Adds checks of databases directly for both Mysql and Oracle, rather than, as of now, by simply tracking the Mysql server process (this PIDFile is not reachable anymore).
- Adds marking of the SQL database with the current WMAgent Build Id and hostname in order to prevent a container to database mismatch
- Adds a full schema validation at initialization time to protect database integrity.

[1]

$ docker exec -it wmagent bash
(WMAgent-2.2.3.2) [cmst1@:current]$ manage status 
----------------------------------------------------------------------
Status of services:
+ Status of CouchDB:
++ {"couchdb":"Welcome","version":"3.3.2","git_sha":"11a234070","uuid":"72e2936520d0a6104b7cfb64c986c6ab","features":["access-ready","partitioned","pluggable-storage-engines","reshard","scheduler"]}

+ Status of MySQL
Uptime: 139112  Threads: 1  Questions: 5744  Slow queries: 0  Opens: 151  Flush tables: 2  Open tables: 90  Queries per second avg: 0.041
+ MySQL connection is OK!

----------------------------------------------------------------------
Status of WMAgent components:
ERROR: This agent is not fully initialized. Cannot use it.
----------------------------------------------------------------------

todor-ivanov · 2023-08-24T22:36:02Z

hi @amaltaro, As the last time, I have no rights in this repository to ask for a review. I do not know why. But anyway.. Things are starting to get shape now. Feel free to look at the code at you convenience.

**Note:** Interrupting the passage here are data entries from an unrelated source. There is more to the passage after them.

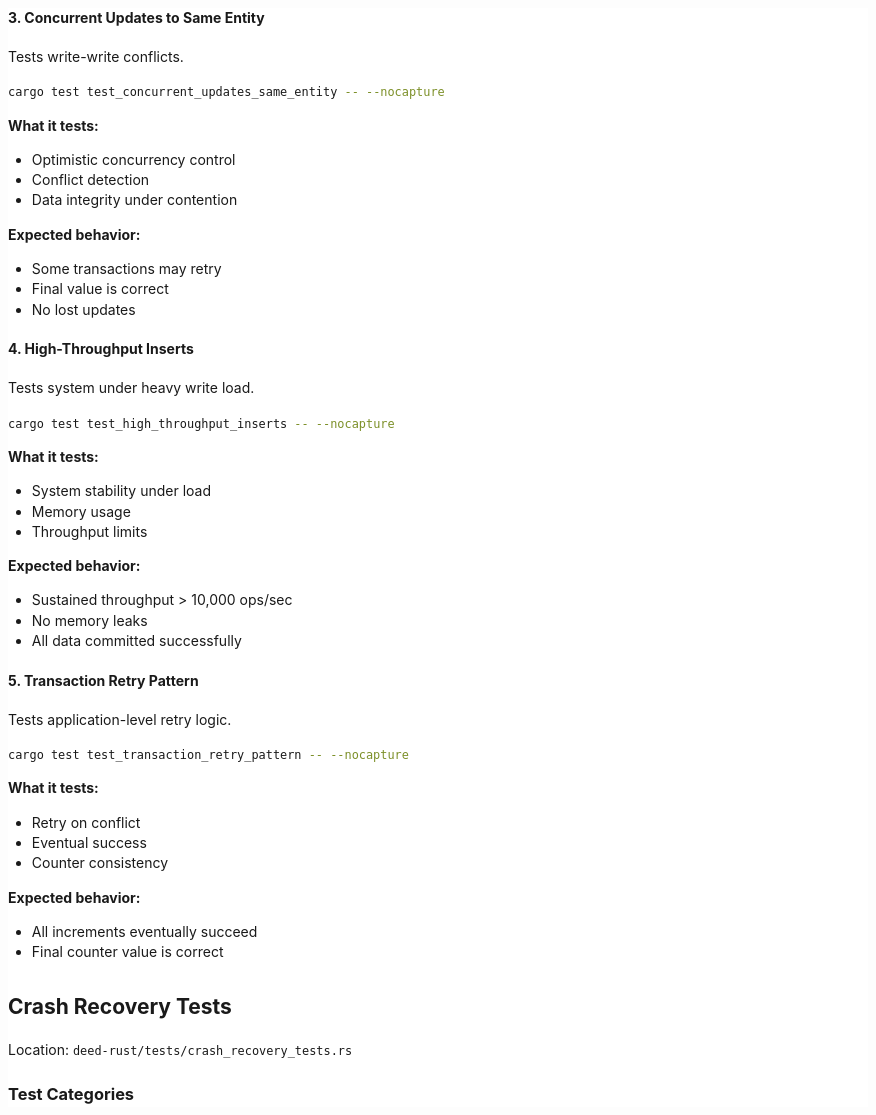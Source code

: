 #### 3. Concurrent Updates to Same Entity
Tests write-write conflicts.

```bash
cargo test test_concurrent_updates_same_entity -- --nocapture
```

**What it tests:**
- Optimistic concurrency control
- Conflict detection
- Data integrity under contention

**Expected behavior:**
- Some transactions may retry
- Final value is correct
- No lost updates

#### 4. High-Throughput Inserts
Tests system under heavy write load.

```bash
cargo test test_high_throughput_inserts -- --nocapture
```

**What it tests:**
- System stability under load
- Memory usage
- Throughput limits

**Expected behavior:**
- Sustained throughput > 10,000 ops/sec
- No memory leaks
- All data committed successfully

#### 5. Transaction Retry Pattern
Tests application-level retry logic.

```bash
cargo test test_transaction_retry_pattern -- --nocapture
```

**What it tests:**
- Retry on conflict
- Eventual success
- Counter consistency

**Expected behavior:**
- All increments eventually succeed
- Final counter value is correct

## Crash Recovery Tests

Location: `deed-rust/tests/crash_recovery_tests.rs`

### Test Categories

amaltaro · 2023-08-25T10:31:48Z

@todor-ivanov please consider adding a clear description of this pull request.
Once we settle with this development, please also update this wiki accordinly:
https://github.com/dmwm/WMCore/wiki/WMAgent-in-Docker

todor-ivanov · 2023-08-25T11:43:01Z

hi @amaltaro I am adding the description in a while.
Indeed, the documentation in this wiki is quite old and relates actually to this really old image we were having based o n the rpm packages. I can start modifying this one immediately actually.

todor-ivanov · 2023-08-25T12:44:33Z

@amaltaro , Sorry it took a while but I am done with the update of this PR description now. Please read it again.

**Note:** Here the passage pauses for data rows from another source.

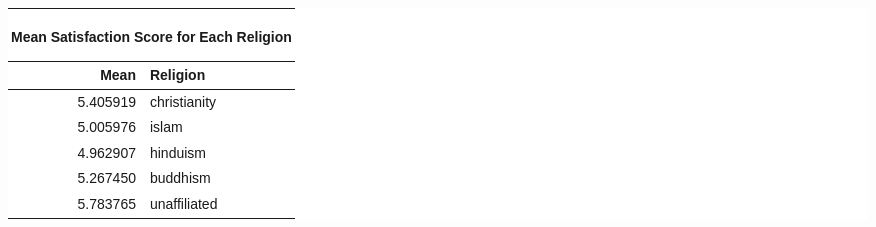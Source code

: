 <table class=" lightable-classic-2" style="font-family: &quot;Arial Narrow&quot;, &quot;Source Sans Pro&quot;, sans-serif; width: auto !important; margin-left: auto; margin-right: auto;">
<thead>
<tr>
<th style="padding-bottom:0; padding-left:3px;padding-right:3px;text-align: center; " colspan="2">

<div style="border-bottom: 1px solid #111111; margin-bottom: -1px; ">

Mean Satisfaction Score for Each Religion

</div>

</th>
</tr>
<tr>
<th style="text-align:right;">
Mean
</th>
<th style="text-align:left;">
Religion
</th>
</tr>
</thead>
<tbody>
<tr>
<td style="text-align:right;">
5.405919
</td>
<td style="text-align:left;">
christianity
</td>
</tr>
<tr>
<td style="text-align:right;">
5.005976
</td>
<td style="text-align:left;">
islam
</td>
</tr>
<tr>
<td style="text-align:right;">
4.962907
</td>
<td style="text-align:left;">
hinduism
</td>
</tr>
<tr>
<td style="text-align:right;">
5.267450
</td>
<td style="text-align:left;">
buddhism
</td>
</tr>
<tr>
<td style="text-align:right;">
5.783765
</td>
<td style="text-align:left;">
unaffiliated
</td>
</tr>
</tbody>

todor-ivanov · 2023-08-30T17:25:33Z

@amaltaro, @vkuznet, @khurtado

The code is ready and tested
please feel free to start start reviewing it at your convenience

vkuznet · 2023-09-05T17:23:16Z

docker/pypi/wmagent/README.md

+
+
+### List of all config/.init* files
+* config/.initActive


Todor, why do you name all init files with dot prefix by making them hidden? Is there any concern about their visibility? Second question, where these files? and what is their structure? Which env/and other setup parameters they set. Finally, is there any order in their initialization?

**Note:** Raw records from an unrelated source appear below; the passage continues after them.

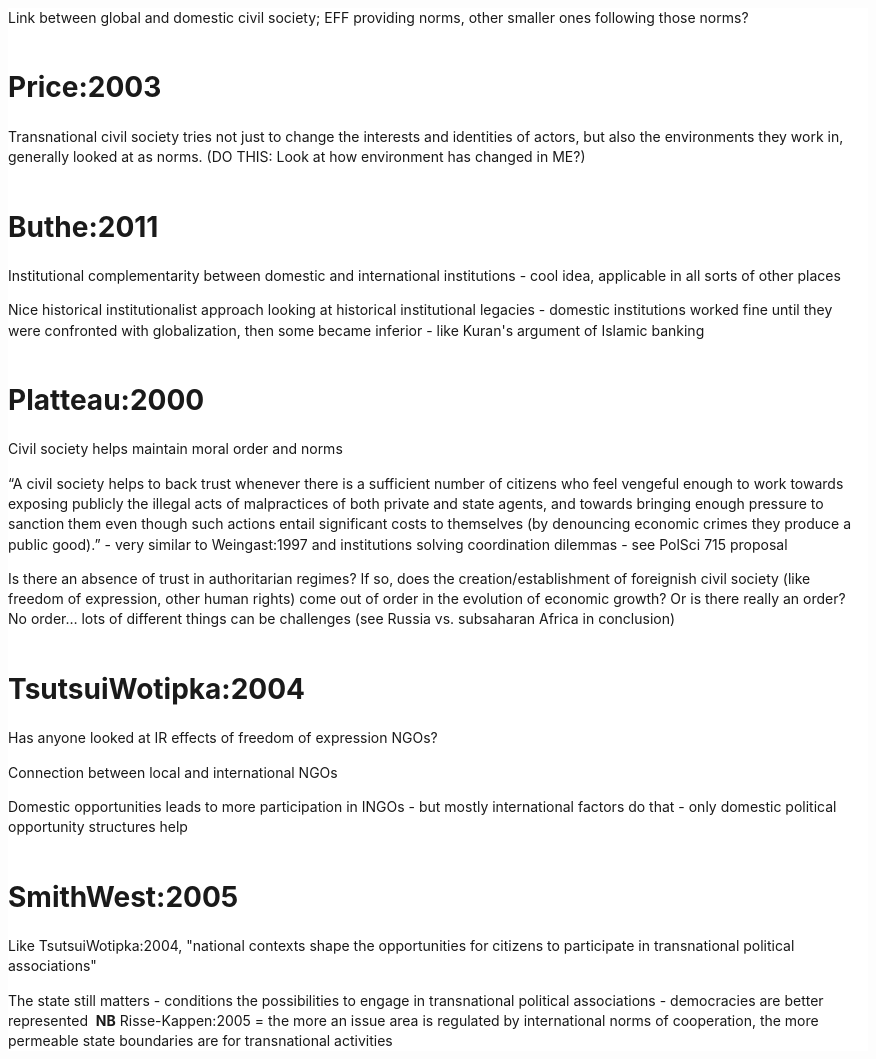Link between global and domestic civil society; EFF providing norms, other smaller ones following those norms?


# Price:2003

Transnational civil society tries not just to change the interests and identities of actors, but also the environments they work in, generally looked at as norms. (DO THIS: Look at how environment has changed in ME?)


# Buthe:2011

Institutional complementarity between domestic and international institutions - cool idea, applicable in all sorts of other places

Nice historical institutionalist approach looking at historical institutional legacies - domestic institutions worked fine until they were confronted with globalization, then some became inferior - like Kuran's argument of Islamic banking


# Platteau:2000

Civil society helps maintain moral order and norms

“A civil society helps to back trust whenever there is a sufficient number of citizens who feel vengeful enough to work towards exposing publicly the illegal acts of malpractices of both private and state agents, and towards bringing enough pressure to sanction them even though such actions entail significant costs to themselves (by denouncing economic crimes they produce a public good).” - very similar to Weingast:1997 and institutions solving coordination dilemmas - see PolSci 715 proposal

Is there an absence of trust in authoritarian regimes? If so, does the creation/establishment of foreignish civil society (like freedom of expression, other human rights) come out of order in the evolution of economic growth? Or is there really an order? No order… lots of different things can be challenges (see Russia vs. subsaharan Africa in conclusion)


# TsutsuiWotipka:2004

Has anyone looked at IR effects of freedom of expression NGOs?

Connection between local and international NGOs

Domestic opportunities leads to more participation in INGOs - but mostly international factors do that - only domestic political opportunity structures help


# SmithWest:2005

Like TsutsuiWotipka:2004, "national contexts shape the opportunities for citizens to participate in transnational political associations"

The state still matters - conditions the possibilities to engage in transnational political associations - democracies are better represented 
**NB** Risse-Kappen:2005 = the more an issue area is regulated by international norms of cooperation, the more permeable state boundaries are for transnational activities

Well..., this has been like this before. And mostly, having them hidden prevents them from messing up with the rest of the config and stateful files mounted at the host.

where these files

Previously those were scattered all over the WMAgent deployment area, depending to which step they were referring to. Now they are all concentrated only in the config directory. Meaning one can find all of them there:

From inside the container at /data/srv/wmagent/<WMA_TAG>/config/.init*

From the host at /data/dockerMount/srv/wmagent/<WMA_TAG>/config/.init*

Which env/and other setup parameters they set.

They hold only one variable - $WMA_BUILD_ID - which is the WMAgent image unique identifier set at build time

Finally, is there any order in their initialization?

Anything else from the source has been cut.